*** DATASET RECORDS ***

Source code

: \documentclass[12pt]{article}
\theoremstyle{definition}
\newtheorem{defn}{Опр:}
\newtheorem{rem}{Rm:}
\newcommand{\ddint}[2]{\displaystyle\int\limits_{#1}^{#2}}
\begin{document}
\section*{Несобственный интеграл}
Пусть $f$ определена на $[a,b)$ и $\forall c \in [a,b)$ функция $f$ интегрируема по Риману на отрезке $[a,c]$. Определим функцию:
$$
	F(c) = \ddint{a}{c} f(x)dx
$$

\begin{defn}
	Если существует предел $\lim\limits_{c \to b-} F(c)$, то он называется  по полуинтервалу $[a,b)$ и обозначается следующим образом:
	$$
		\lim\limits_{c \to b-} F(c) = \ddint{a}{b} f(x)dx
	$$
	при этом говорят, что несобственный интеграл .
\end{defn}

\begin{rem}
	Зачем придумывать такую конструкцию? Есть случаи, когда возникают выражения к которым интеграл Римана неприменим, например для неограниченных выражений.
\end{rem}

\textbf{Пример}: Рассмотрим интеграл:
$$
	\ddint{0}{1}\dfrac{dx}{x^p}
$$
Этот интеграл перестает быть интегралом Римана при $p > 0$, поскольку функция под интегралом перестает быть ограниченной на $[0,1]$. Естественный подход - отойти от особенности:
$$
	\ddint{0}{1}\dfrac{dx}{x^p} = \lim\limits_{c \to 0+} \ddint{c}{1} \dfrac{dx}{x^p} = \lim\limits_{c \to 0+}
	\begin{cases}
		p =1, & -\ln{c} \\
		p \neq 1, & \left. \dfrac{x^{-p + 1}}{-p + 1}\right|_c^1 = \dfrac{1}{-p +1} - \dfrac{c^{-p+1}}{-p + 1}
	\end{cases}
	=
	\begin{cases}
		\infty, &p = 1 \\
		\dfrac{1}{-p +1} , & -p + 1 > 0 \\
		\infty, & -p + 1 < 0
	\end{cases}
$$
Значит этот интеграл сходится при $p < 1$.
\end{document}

*** End of DATASET RECORDS ***

Transcribe the records above exactly as they appear.

> _YOUR RESPONSE_
Source code

: \documentclass[12pt]{article}
\theoremstyle{definition}
\newtheorem{defn}{Опр:}
\newtheorem{rem}{Rm:}
\newcommand{\ddint}[2]{\displaystyle\int\limits_{#1}^{#2}}
\begin{document}
\section*{Несобственный интеграл}
Пусть $f$ определена на $[a,b)$ и $\forall c \in [a,b)$ функция $f$ интегрируема по Риману на отрезке $[a,c]$. Определим функцию:
$$
	F(c) = \ddint{a}{c} f(x)dx
$$

\begin{defn}
	Если существует предел $\lim\limits_{c \to b-} F(c)$, то он называется  по полуинтервалу $[a,b)$ и обозначается следующим образом:
	$$
		\lim\limits_{c \to b-} F(c) = \ddint{a}{b} f(x)dx
	$$
	при этом говорят, что несобственный интеграл .
\end{defn}

\begin{rem}
	Зачем придумывать такую конструкцию? Есть случаи, когда возникают выражения к которым интеграл Римана неприменим, например для неограниченных выражений.
\end{rem}

\textbf{Пример}: Рассмотрим интеграл:
$$
	\ddint{0}{1}\dfrac{dx}{x^p}
$$
Этот интеграл перестает быть интегралом Римана при $p > 0$, поскольку функция под интегралом перестает быть ограниченной на $[0,1]$. Естественный подход - отойти от особенности:
$$
	\ddint{0}{1}\dfrac{dx}{x^p} = \lim\limits_{c \to 0+} \ddint{c}{1} \dfrac{dx}{x^p} = \lim\limits_{c \to 0+}
	\begin{cases}
		p =1, & -\ln{c} \\
		p \neq 1, & \left. \dfrac{x^{-p + 1}}{-p + 1}\right|_c^1 = \dfrac{1}{-p +1} - \dfrac{c^{-p+1}}{-p + 1}
	\end{cases}
	=
	\begin{cases}
		\infty, &p = 1 \\
		\dfrac{1}{-p +1} , & -p + 1 > 0 \\
		\infty, & -p + 1 < 0
	\end{cases}
$$
Значит этот интеграл сходится при $p < 1$.
\end{document}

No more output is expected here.